BMC was making alliances and investing in new technologies. In 2000, BMC had reportedly invested with a firm called Interliant, a Purchase, New York provider. which "rented software to corporations over the Internet." The reporter explained: "By using an A.S.P. (application service provider), a business does not have to buy the programs itself, store them on servers and hard drives, or maintain and upgrade them. That allows companies to slash costs in their information technology departments... For monthly subscription fees, A.S.P.'s give businesses access to specific software programs on the Internet. Typically, the applications are used to manage a variety of important business functions, from customer service to supply chain management."

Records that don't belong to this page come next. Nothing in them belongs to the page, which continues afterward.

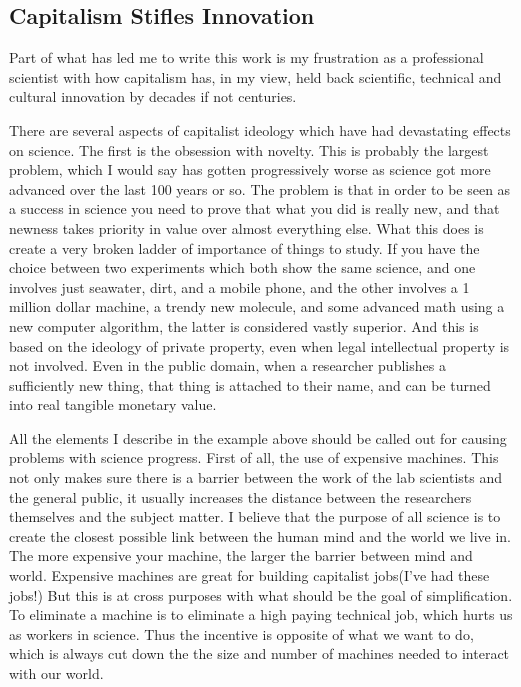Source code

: \subsection{Capitalism Stifles
Innovation}\label{capitalism-stifles-innovation}

Part of what has led me to write this work is my frustration as a
professional scientist with how capitalism has, in my view, held back
scientific, technical and cultural innovation by decades if not
centuries.

There are several aspects of capitalist ideology which have had
devastating effects on science. The first is the obsession with novelty.
This is probably the largest problem, which I would say has gotten
progressively worse as science got more advanced over the last 100 years
or so. The problem is that in order to be seen as a success in science
you need to prove that what you did is really new, and that newness
takes priority in value over almost everything else. What this does is
create a very broken ladder of importance of things to study. If you
have the choice between two experiments which both show the same
science, and one involves just seawater, dirt, and a mobile phone, and
the other involves a 1 million dollar machine, a trendy new molecule,
and some advanced math using a new computer algorithm, the latter is
considered vastly superior. And this is based on the ideology of private
property, even when legal intellectual property is not involved. Even in
the public domain, when a researcher publishes a sufficiently new thing,
that thing is attached to their name, and can be turned into real
tangible monetary value.

All the elements I describe in the example above should be called out
for causing problems with science progress. First of all, the use of
expensive machines. This not only makes sure there is a barrier between
the work of the lab scientists and the general public, it usually
increases the distance between the researchers themselves and the
subject matter. I believe that the purpose of all science is to create
the closest possible link between the human mind and the world we live
in. The more expensive your machine, the larger the barrier between mind
and world. Expensive machines are great for building capitalist
jobs(I've had these jobs!) But this is at cross purposes with what
should be the goal of simplification. To eliminate a machine is to
eliminate a high paying technical job, which hurts us as workers in
science. Thus the incentive is opposite of what we want to do, which is
always cut down the the size and number of machines needed to interact
with our world.

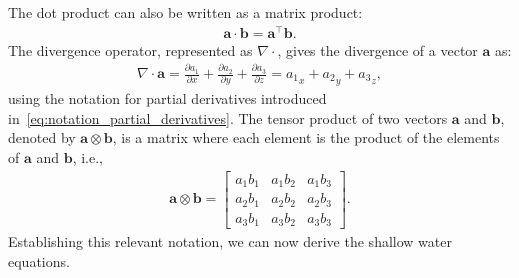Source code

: The dot product can also be written as a matrix product:
\begin{align*}
    \mathbf{a} \cdot \mathbf{b} = \mathbf{a}^\top \mathbf{b}.
\end{align*}
The divergence operator, represented as $\nabla \cdot $, gives the divergence of a vector $\mathbf{a}$ as:
\begin{align*}
    \nabla \cdot \mathbf{a} = \frac{\partial a_1}{\partial x} + \frac{\partial a_2}{\partial y} + \frac{\partial a_3}{\partial z} = {a_1}_x + {a_2}_y + {a_3}_z,
\end{align*}
using the notation for partial derivatives introduced in~\eqref{eq:notation_partial_derivatives}.
The tensor product of two vectors $\mathbf{a}$ and $\mathbf{b}$, denoted by $\mathbf{a} \otimes \mathbf{b}$, is a matrix where each element is the product of the elements of $\mathbf{a}$ and $\mathbf{b}$, i.e.,
\begin{align*}
    \mathbf{a} \otimes \mathbf{b} = \begin{bmatrix}
        a_1 b_1 & a_1 b_2 & a_1 b_3 \\
        a_2 b_1 & a_2 b_2 & a_2 b_3 \\
        a_3 b_1 & a_3 b_2 & a_3 b_3
\end{bmatrix}.
\end{align*}
Establishing this relevant notation, we can now derive the shallow water equations.



 
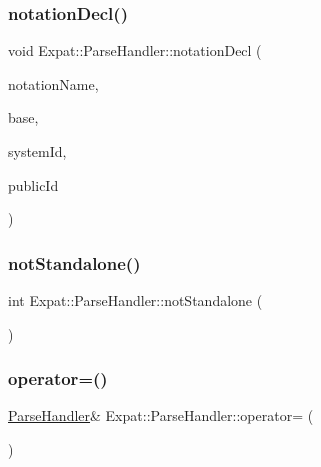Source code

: \subsubsection{\texorpdfstring{notation\+Decl()}{notationDecl()}}
{\footnotesize\ttfamily void Expat\+::\+Parse\+Handler\+::notation\+Decl (\begin{DoxyParamCaption}\item[{const X\+M\+L\+\_\+\+Char $\ast$}]{notation\+Name,  }\item[{const X\+M\+L\+\_\+\+Char $\ast$}]{base,  }\item[{const X\+M\+L\+\_\+\+Char $\ast$}]{system\+Id,  }\item[{const X\+M\+L\+\_\+\+Char $\ast$}]{public\+Id }\end{DoxyParamCaption})\hspace{0.3cm}{\ttfamily [virtual]}}

\hypertarget{class_expat_1_1_parse_handler_afae69dec3184c2cb9265faed9e65fab7}{}\label{class_expat_1_1_parse_handler_afae69dec3184c2cb9265faed9e65fab7} 
\subsubsection{\texorpdfstring{not\+Standalone()}{notStandalone()}}
{\footnotesize\ttfamily int Expat\+::\+Parse\+Handler\+::not\+Standalone (\begin{DoxyParamCaption}{ }\end{DoxyParamCaption})\hspace{0.3cm}{\ttfamily [virtual]}}

\hypertarget{class_expat_1_1_parse_handler_ab294e7d2b95b118a4e7b8d3c3ada78af}{}\label{class_expat_1_1_parse_handler_ab294e7d2b95b118a4e7b8d3c3ada78af} 
\subsubsection{\texorpdfstring{operator=()}{operator=()}}
{\footnotesize\ttfamily \hyperlink{class_expat_1_1_parse_handler}{Parse\+Handler}\& Expat\+::\+Parse\+Handler\+::operator= (\begin{DoxyParamCaption}\item[{const \hyperlink{class_expat_1_1_parse_handler}{Parse\+Handler} \&}]{ }\end{DoxyParamCaption})\hspace{0.3cm}{\ttfamily [delete]}}

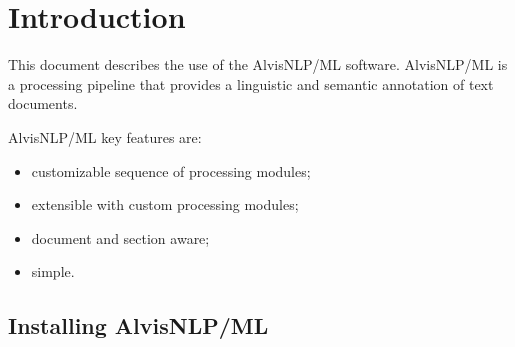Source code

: \documentclass[a4paper]{book}
\begin{document}


\chapter{Introduction}
This document describes the use of the AlvisNLP/ML software.
AlvisNLP/ML is a processing pipeline that provides a linguistic and semantic annotation of text documents.

AlvisNLP/ML key features are:
\begin{itemize}
\item customizable sequence of processing modules;
\item extensible with custom processing modules;
\item document and section aware;
\item simple.
\end{itemize}

\section{Installing AlvisNLP/ML}
\end{document}
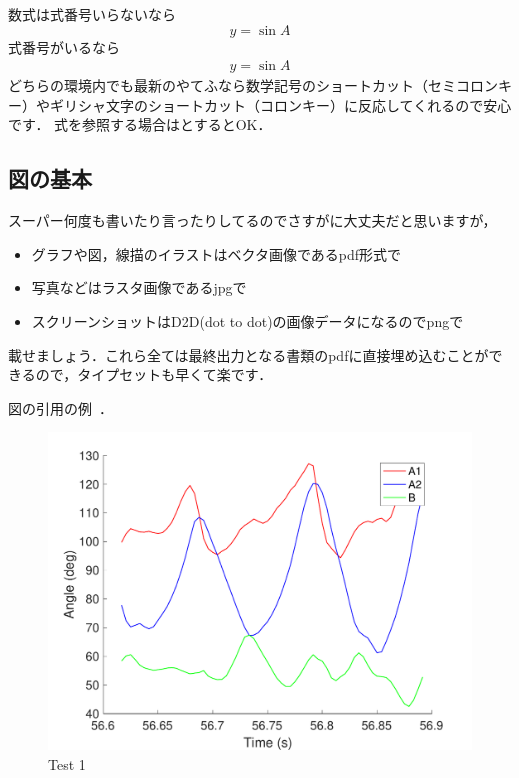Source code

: \documentclass[a4j]{jsarticle}
\begin{document}
数式は式番号いらないなら
\[
 y=\sin{A}
\] 
式番号がいるなら
\begin{align}
 y=\sin{A}
 \label{eq:test}
\end{align}
どちらの環境内でも最新のやてふなら数学記号のショートカット（セミコロンキー）やギリシャ文字のショートカット（コロンキー）に反応してくれるので安心です．
式を参照する場合はとするとOK．

\subsection{図の基本}

スーパー何度も書いたり言ったりしてるのでさすがに大丈夫だと思いますが，
\begin{itemize}
 \item グラフや図，線描のイラストはベクタ画像であるpdf形式で
 \item 写真などはラスタ画像であるjpgで
 \item スクリーンショットはD2D(dot to dot)の画像データになるのでpngで
\end{itemize}
載せましょう．これら全ては最終出力となる書類のpdfに直接埋め込むことができるので，タイプセットも早くて楽です．

図の引用の例~．%


\begin{figure}[tb]
 \centering %
  \includegraphics[width=\columnwidth]{./figure/testfig.pdf}
  \caption{Test 1}
  \label{fig:test}
\end{figure}
\end{document}
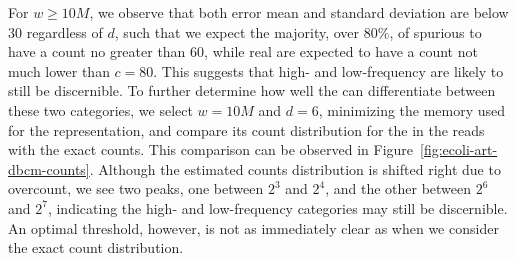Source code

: For $w \geq 10M$, we observe that both error mean and standard deviation are below $30$ regardless of $d$, such that we expect the majority, over $80\%$, of spurious  to have a count no greater than $60$, while real  are expected to have a count not much lower than $c=80$. This suggests that high- and low-frequency  are likely to still be discernible. To further determine how well the \dBCM can differentiate between these two categories, we select $w=10M$ and $d=6$, minimizing the memory used for the representation, and compare its count distribution for the  in the reads with the exact counts. This comparison can be observed in Figure~\ref{fig:ecoli-art-dbcm-counts}. Although the estimated counts distribution is shifted right due to overcount, we see two peaks, one between $2^3$ and $2^4$, and the other between $2^6$ and $2^7$, indicating the high- and low-frequency categories may still be discernible. An optimal threshold, however, is not as immediately clear as when we consider the exact count distribution.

Also in 2000, BMC completed the acquisition of Sylvain Faust Inc.'s assets, products and technology to be integrated into BMC's Distributed Data Management business unit. The company was located in Canada (Hull/Gatineau, Quebec). The assets and management were moved to BMC offices in Houston and Austin, TX.."
In 2001, BMC cooperated with 20 other large companies in an IBM initiative called Project Eliza, described as an effort to "develop computer networks that can largely manage themselves, recognizing faults and repairing them without human handlers."

In 2002, BMC made a deal with Dell computer to manage Dell's systems; "Dell Computer had agreed to manage its systems with BMC's products and resell them", according to an article in the New York Times.

In November 2002, BMC acquired Mountain View, California based Remedy for $350 million. BMC president Bob Beauchamp said "the Remedy buy will take BMC software from managing disparate IT elements to managing business services across an enterprise." He elaborated: "This acquisition will change the landscape of enterprise management for BMC. Our company will move from managing IT components to managing the business itself." Remedy operated as an independent unit within the larger firm.

Before the Remedy Acquisition, BMC had had trouble integrating acquired technology into its tool set, Beauchamp said in a conference call, while Remedy software has been integrating with BMC for years. Remedy had been acquired by Peregrine Systems in 2001, but in 2002, Peregrine filed for bankruptcy, so BMC bought Remedy from the bankrupt Peregrine. In 2002, Remedy had sales of $250 million, with 800 employees, and 6000 customers; it is a wholly owned subsidiary of BMC. The purchase had legal complications; at one point, BMC believed seven former employees of Peregrine might use their knowledge of trade secrets to develop competitive products; there were lawsuits and counterclaims involving this matter.